Work task >>
Scan the entries below. List each line with "rank".

Source information >>
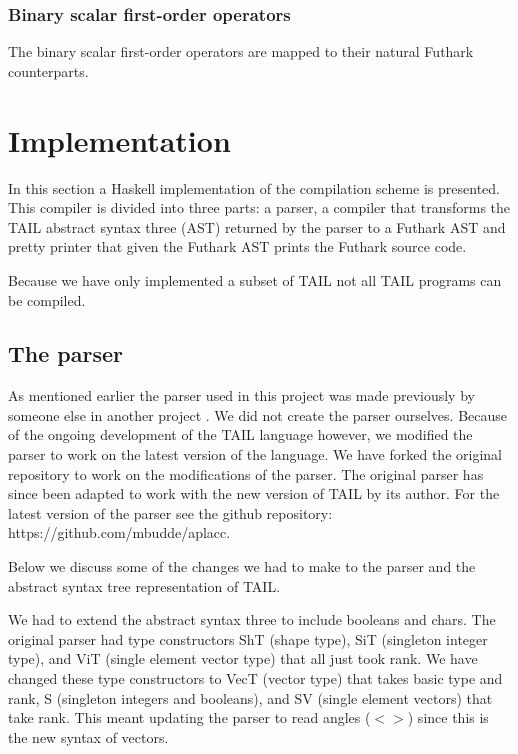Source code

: \documentclass[11pt]{article}
\begin{document}
\subsubsection{Binary scalar first-order operators} 
The binary scalar first-order operators are mapped to their natural Futhark counterparts.

\section{Implementation}
\label{sec:impl}
In this section a Haskell implementation of the compilation scheme is presented.
This compiler is divided into three parts: a parser, a compiler that transforms the TAIL abstract syntax three (AST) returned by the parser to a Futhark AST and pretty printer that given the Futhark AST prints the Futhark source code. 

Because we have only implemented a subset of TAIL not all TAIL programs can be compiled. 

\subsection{The parser}
\label{sec:parser}
As mentioned earlier the parser used in this project was made previously by someone else in another project \cite{APLACC}. We did not create the parser ourselves. 
Because of the ongoing development of the TAIL language however, we modified the parser to work on the latest version of the language. 
We have forked the original repository to work on the modifications of the parser.
The original parser has since been adapted to work with the new version of TAIL by its author. 
For the latest version of the parser see the github repository: https://github.com/mbudde/aplacc. 

Below we discuss some of the changes we had to make to the parser and the abstract syntax tree representation of TAIL.

We had to extend the abstract syntax three to include booleans and chars. 
The original parser had type constructors ShT (shape type), SiT (singleton integer type), and ViT (single element vector type) that all just took rank.
We have changed these type constructors to VecT (vector type) that takes basic type and rank, S (singleton integers and booleans), and SV (single element vectors) that take rank.
This meant updating the parser to read angles ($< >$) since this is the new syntax of vectors.
\end{document}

Answer space >>
The original parser had type constructors ShT (shape type), SiT (singleton integer type), and ViT (single element vector type) that all just took rank.
We have changed these type constructors to VecT (vector type) that takes basic type and rank, S (singleton integers and booleans), and SV (single element vectors) that take rank.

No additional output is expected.